I'm trying to run a twint search to retrieve a list of tweets, on which I perform sentiment analysis on. I've created a for loop that iterates through a pandas dataframe of dates and runs the twint search with given date parameters.
Here's my code:
import twint
import pandas
from textblob import TextBlob
# Functions
def twint_to_pandas(columns): #Creds to Favio Vazques
return twint.output.panda.Tweets_df[columns]
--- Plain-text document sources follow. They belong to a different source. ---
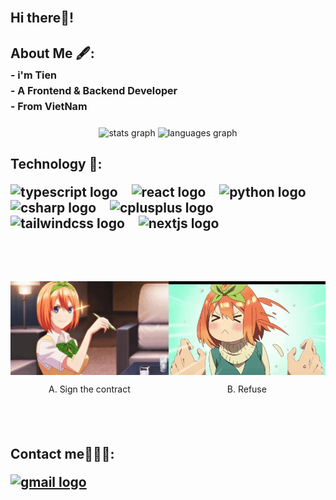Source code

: <br clear="both">
<h2 align="left">Hi there👋!</h2>

<h2 align="left">
    About Me 🖋:<br>
    <span style="font-size: 16px;">
        - i'm Tien<br>
        - A Frontend & Backend Developer<br>
        - From VietNam
    </span>
</h2>

###

<div align="center">
  <img src="https://github-readme-stats.vercel.app/api?username=LeteenZ&hide_title=false&hide_rank=false&show_icons=true&include_all_commits=true&count_private=true&disable_animations=false&theme=dracula&locale=en&hide_border=false" height="150" alt="stats graph"  />
  <img src="https://github-readme-stats.vercel.app/api/top-langs?username=LeteenZ&locale=en&hide_title=false&layout=compact&card_width=320&langs_count=5&theme=dracula&hide_border=false" height="150" alt="languages graph"  />
</div>

###

<h2 align="left">
    Technology 🤖:
    <div align="left" style="margin-top: 20px;">
        <img src="https://cdn.jsdelivr.net/gh/devicons/devicon/icons/typescript/typescript-original.svg" height="30" alt="typescript logo"  />
        <img width="12" />
        <img src="https://cdn.jsdelivr.net/gh/devicons/devicon/icons/react/react-original.svg" height="30" alt="react logo"  />
        <img width="12" />
        <img src="https://cdn.jsdelivr.net/gh/devicons/devicon/icons/python/python-original.svg" height="30" alt="python logo"  />
        <img width="12" />
        <img src="https://cdn.jsdelivr.net/gh/devicons/devicon/icons/csharp/csharp-original.svg" height="30" alt="csharp logo"  />
        <img width="12" />
        <img src="https://cdn.jsdelivr.net/gh/devicons/devicon/icons/cplusplus/cplusplus-original.svg" height="30" alt="cplusplus logo"  />
        <img width="12" />
        <img src="https://cdn.jsdelivr.net/gh/devicons/devicon/icons/tailwindcss/tailwindcss-original-wordmark.svg" height="30" alt="tailwindcss logo"  />
        <img width="12" />
        <img src="https://cdn.jsdelivr.net/gh/devicons/devicon/icons/nextjs/nextjs-original.svg" height="30" alt="nextjs logo"  />
    </div>
</h2>

###

<br clear="both">


###

<br clear="both">

<div style="display: flex; justify-content: space-between; text-align: center;">
  <div>
    <img 
      src="./ezgif-8fad2bbc2d253c.gif"  
      height="150" 
      style="display: block; margin: 0 auto;" 
    />
    <p>A. Sign the contract</p>
  </div>
  <div>
    <img 
      src="./ezgif-83aaa072bb5220.gif"  
      height="150" 
      style="display: block; margin: 0 auto;" 
    />
    <p>B. Refuse</p>
  </div>
</div>


###

<br clear="both">

<h2 align="left">
    Contact me👨🏽‍💻:
    <div align="left" style="margin-top: 20px;">
        <a href="leteen3000@gmail.com" target="_blank">
            <img src="https://img.shields.io/static/v1?message=Gmail&logo=gmail&label=&color=D14836&logoColor=white&labelColor=&style=for-the-badge" height="35" alt="gmail logo"  />
        </a>
    </div>
</h2>

###

<br clear="both">


###
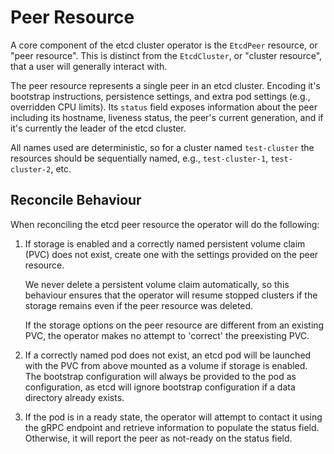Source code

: # Peer Resource

A core component of the etcd cluster operator is the `EtcdPeer`
resource, or "peer resource". This is distinct from the `EtcdCluster`,
or "cluster resource", that a user will generally interact
with.

The peer resource represents a single peer in an etcd
cluster. Encoding it's bootstrap instructions, persistence settings,
and extra pod settings (e.g., overridden CPU limits). Its `status`
field exposes information about the peer including its hostname,
liveness status, the peer's current generation, and if it's currently
the leader of the etcd cluster.

All names used are deterministic, so for a cluster named
`test-cluster` the resources should be sequentially named, e.g.,
`test-cluster-1`, `test-cluster-2`, etc.

## Reconcile Behaviour

When reconciling the etcd peer resource the operator will do the
following:

1. If storage is enabled and a correctly named persistent volume claim
   (PVC) does not exist, create one with the settings provided on the
   peer resource.
   
   We never delete a persistent volume claim automatically, so this
   behaviour ensures that the operator will resume stopped clusters if
   the storage remains even if the peer resource was deleted.
   
   If the storage options on the peer resource are different from an
   existing PVC, the operator makes no attempt to 'correct' the
   preexisting PVC.
2. If a correctly named pod does not exist, an etcd pod will be
   launched with the PVC from above mounted as a volume if storage is
   enabled. The bootstrap configuration will always be provided to the
   pod as configuration, as etcd will ignore bootstrap configuration
   if a data directory already exists.
3. If the pod is in a ready state, the operator will attempt to
   contact it using the gRPC endpoint and retrieve information to
   populate the status field. Otherwise, it will report the peer as
   not-ready on the status field.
def getTweets(st, startDate, endDate): #runs a twint search and returns a pandas df
c = twint.Config()
c.Search= str(st)
c.Limit = 20
c.Lang = "en"
c.Since = startDate
c.Until = endDate
#c.Verified = True
c.Hide_output = True
c.Pandas = True
twint.run.Search(c)
df = twint_to_pandas(["date", "username", "tweet"])
return df
def getSentiScore(string):
t = TextBlob(str(string)) #create a textblob class instance
score = t.sentiment.polarity # get sentiment
return score #pass it to next function
def getAverageScore(st, startDate, endDate):
df = getTweets(st, startDate, endDate) #establish a variable for the fetched tweets
results = [getSentiScore(str(x)) for x in df['tweet']] #list comprehension
resultsDf = pandas.DataFrame(results, columns=['sentiScore']).dropna() #create dataframe for it
mean = resultsDf['sentiScore'].mean() #get a mean sentiment score
#median = resultsDf['sentiScore'].median()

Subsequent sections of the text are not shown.